» **Exercise instructions**:
The answer should be one number, the count of lines in the data with "reviewer".

Rendered images with source text
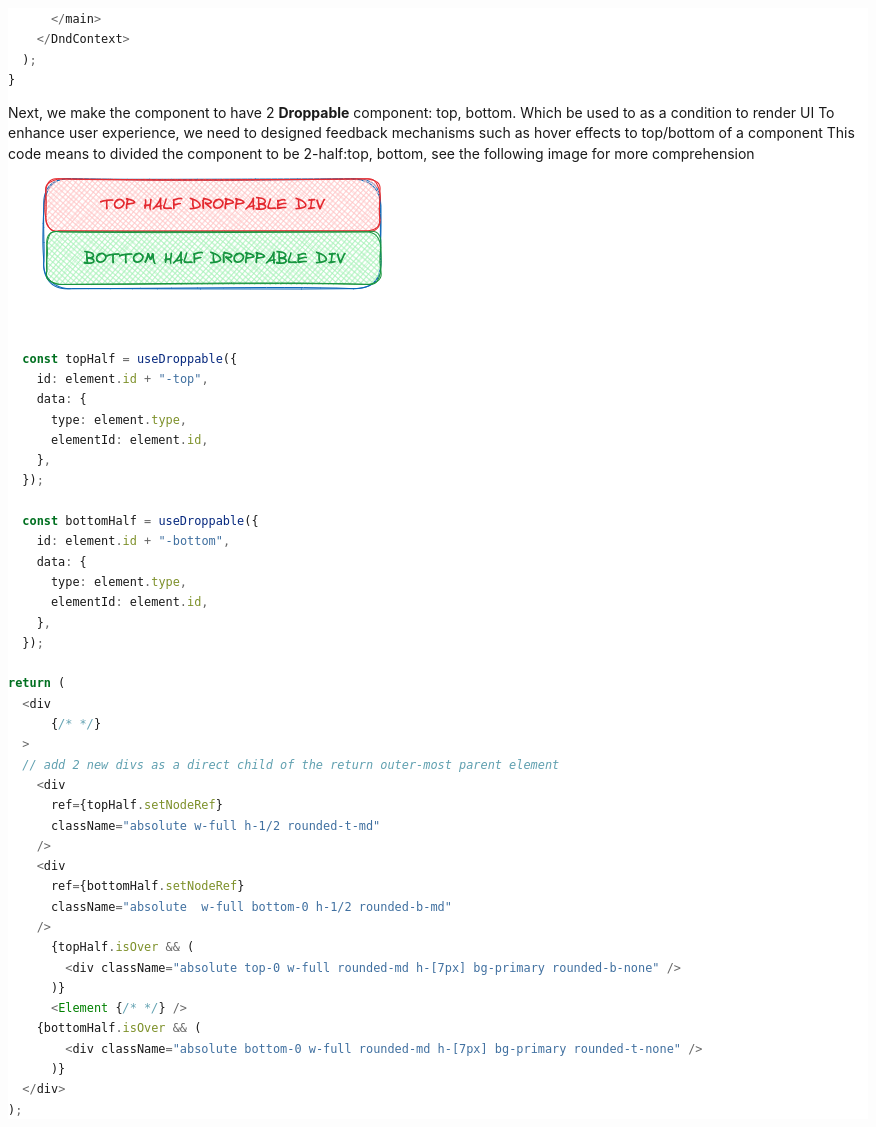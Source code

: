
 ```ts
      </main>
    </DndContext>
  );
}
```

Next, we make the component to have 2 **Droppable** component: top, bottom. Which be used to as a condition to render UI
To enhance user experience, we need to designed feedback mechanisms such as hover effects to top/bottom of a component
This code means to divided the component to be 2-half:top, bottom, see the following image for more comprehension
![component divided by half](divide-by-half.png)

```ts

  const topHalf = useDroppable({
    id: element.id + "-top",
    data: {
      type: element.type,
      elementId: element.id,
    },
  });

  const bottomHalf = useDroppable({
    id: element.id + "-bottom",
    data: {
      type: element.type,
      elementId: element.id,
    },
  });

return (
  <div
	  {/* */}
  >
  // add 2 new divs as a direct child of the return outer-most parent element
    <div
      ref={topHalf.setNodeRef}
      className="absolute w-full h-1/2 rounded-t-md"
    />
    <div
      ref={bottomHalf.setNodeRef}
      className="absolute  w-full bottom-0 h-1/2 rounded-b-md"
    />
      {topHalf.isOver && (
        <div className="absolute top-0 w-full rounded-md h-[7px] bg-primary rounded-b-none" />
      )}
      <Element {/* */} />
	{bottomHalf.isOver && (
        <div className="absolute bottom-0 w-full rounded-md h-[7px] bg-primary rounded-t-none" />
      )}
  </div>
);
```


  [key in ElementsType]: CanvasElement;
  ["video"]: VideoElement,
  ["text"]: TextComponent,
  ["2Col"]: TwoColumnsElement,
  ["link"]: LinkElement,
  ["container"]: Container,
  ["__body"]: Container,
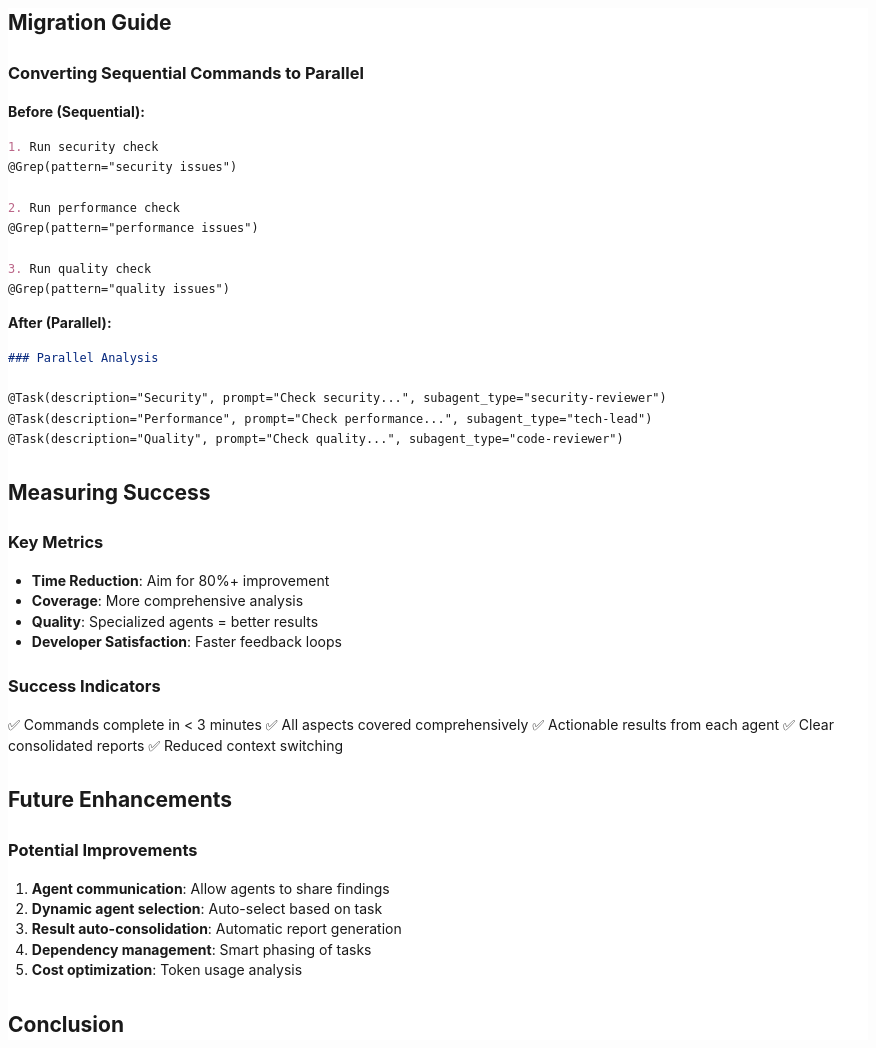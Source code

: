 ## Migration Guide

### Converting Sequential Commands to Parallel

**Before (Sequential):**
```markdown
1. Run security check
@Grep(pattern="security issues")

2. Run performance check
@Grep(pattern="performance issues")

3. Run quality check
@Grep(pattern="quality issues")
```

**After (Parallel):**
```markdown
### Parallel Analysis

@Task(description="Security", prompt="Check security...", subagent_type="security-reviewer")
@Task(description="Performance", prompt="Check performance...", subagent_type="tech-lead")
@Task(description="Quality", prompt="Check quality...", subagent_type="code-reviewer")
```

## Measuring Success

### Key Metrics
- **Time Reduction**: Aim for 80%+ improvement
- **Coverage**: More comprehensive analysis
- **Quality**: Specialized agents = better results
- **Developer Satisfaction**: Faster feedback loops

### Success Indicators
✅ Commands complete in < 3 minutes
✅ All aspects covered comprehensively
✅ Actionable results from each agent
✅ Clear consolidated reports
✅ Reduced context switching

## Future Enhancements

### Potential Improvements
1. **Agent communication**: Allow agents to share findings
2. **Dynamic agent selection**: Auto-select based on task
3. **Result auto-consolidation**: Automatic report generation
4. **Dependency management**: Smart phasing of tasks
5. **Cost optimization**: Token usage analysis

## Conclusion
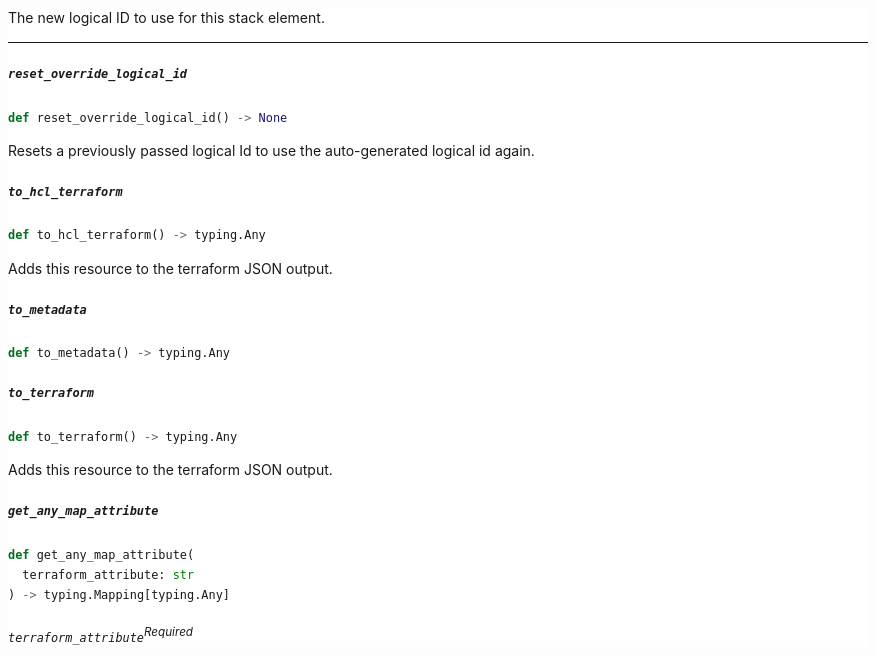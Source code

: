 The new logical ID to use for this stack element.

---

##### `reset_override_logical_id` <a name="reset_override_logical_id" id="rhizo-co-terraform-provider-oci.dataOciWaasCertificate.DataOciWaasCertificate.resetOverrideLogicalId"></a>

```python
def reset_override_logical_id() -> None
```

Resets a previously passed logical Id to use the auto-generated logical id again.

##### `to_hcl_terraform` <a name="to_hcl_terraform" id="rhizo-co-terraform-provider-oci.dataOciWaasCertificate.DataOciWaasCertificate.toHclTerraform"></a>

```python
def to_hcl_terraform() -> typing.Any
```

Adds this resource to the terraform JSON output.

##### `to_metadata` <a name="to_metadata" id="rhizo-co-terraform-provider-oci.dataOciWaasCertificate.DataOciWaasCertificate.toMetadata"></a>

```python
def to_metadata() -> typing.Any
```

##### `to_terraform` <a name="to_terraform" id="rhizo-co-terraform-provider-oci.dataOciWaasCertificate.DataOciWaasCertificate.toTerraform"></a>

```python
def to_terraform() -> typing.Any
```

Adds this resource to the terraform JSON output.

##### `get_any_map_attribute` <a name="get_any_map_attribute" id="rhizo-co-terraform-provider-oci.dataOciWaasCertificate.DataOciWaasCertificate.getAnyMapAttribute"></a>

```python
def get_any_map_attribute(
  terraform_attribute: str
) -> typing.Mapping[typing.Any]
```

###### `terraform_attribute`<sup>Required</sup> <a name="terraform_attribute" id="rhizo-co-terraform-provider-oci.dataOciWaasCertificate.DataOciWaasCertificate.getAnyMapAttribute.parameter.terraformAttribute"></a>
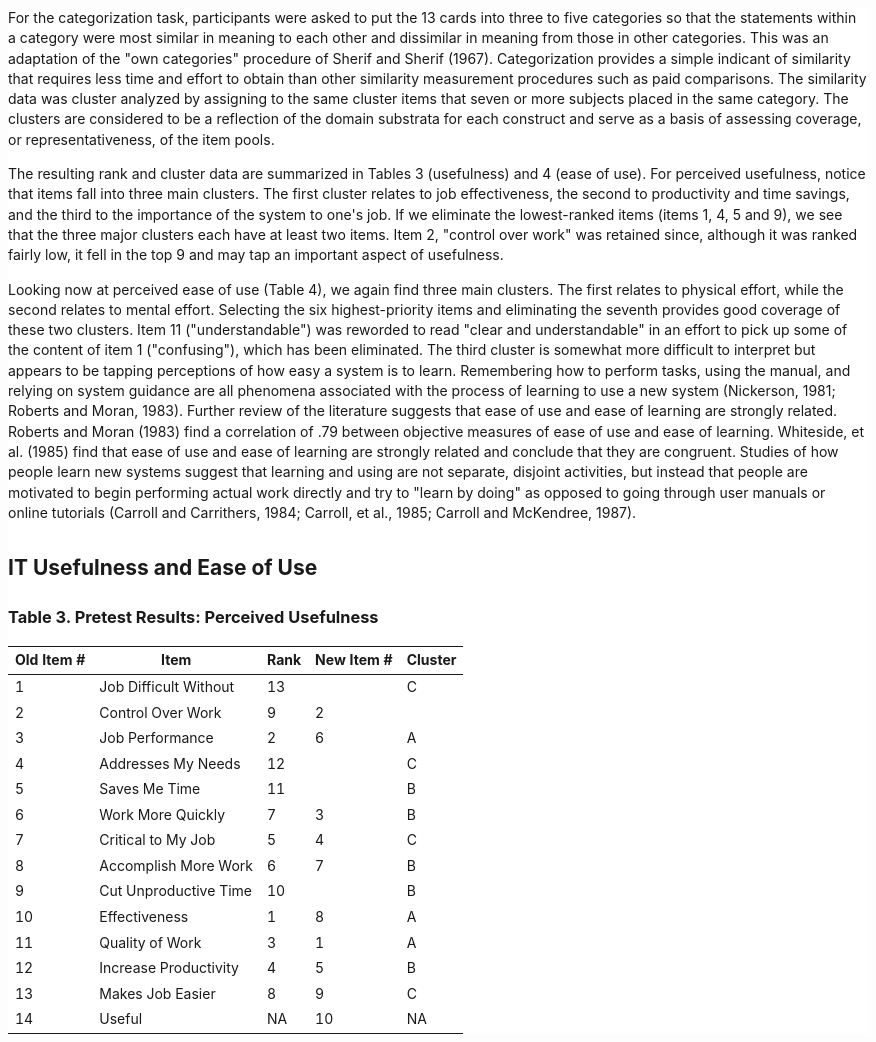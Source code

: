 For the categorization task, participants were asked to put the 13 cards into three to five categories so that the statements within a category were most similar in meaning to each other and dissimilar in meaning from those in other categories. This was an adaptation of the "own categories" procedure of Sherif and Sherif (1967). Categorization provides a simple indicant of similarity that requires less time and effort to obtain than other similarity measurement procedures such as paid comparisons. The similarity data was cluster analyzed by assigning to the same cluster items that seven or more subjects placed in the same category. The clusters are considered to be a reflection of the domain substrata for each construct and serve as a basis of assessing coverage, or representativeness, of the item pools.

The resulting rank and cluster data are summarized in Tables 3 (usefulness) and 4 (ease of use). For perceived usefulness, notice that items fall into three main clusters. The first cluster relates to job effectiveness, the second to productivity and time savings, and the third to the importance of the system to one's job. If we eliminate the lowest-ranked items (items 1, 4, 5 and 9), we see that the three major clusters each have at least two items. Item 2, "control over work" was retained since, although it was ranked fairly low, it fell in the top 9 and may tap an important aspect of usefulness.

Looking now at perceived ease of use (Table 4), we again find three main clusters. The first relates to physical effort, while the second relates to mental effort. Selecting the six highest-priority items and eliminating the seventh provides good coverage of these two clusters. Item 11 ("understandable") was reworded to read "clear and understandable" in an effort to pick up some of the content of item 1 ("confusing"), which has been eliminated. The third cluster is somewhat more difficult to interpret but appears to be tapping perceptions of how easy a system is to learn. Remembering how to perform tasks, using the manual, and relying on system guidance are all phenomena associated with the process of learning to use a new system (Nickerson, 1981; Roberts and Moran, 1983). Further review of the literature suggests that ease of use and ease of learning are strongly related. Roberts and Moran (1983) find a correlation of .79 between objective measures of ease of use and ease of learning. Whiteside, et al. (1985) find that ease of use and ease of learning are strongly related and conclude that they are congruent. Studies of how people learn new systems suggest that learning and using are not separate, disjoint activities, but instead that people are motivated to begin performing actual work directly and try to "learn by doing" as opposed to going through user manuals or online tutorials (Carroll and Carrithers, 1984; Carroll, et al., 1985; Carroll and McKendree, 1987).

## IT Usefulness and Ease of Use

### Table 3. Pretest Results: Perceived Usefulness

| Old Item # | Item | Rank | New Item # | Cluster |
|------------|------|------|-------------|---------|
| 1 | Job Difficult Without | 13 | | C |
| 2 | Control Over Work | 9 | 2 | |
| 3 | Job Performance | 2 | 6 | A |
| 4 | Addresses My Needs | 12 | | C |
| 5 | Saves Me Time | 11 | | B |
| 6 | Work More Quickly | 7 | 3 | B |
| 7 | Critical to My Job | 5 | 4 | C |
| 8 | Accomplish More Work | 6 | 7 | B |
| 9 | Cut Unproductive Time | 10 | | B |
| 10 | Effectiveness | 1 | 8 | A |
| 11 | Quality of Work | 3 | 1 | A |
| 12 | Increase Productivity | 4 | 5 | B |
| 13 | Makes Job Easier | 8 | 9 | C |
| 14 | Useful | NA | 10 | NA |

» **Task answer**:
2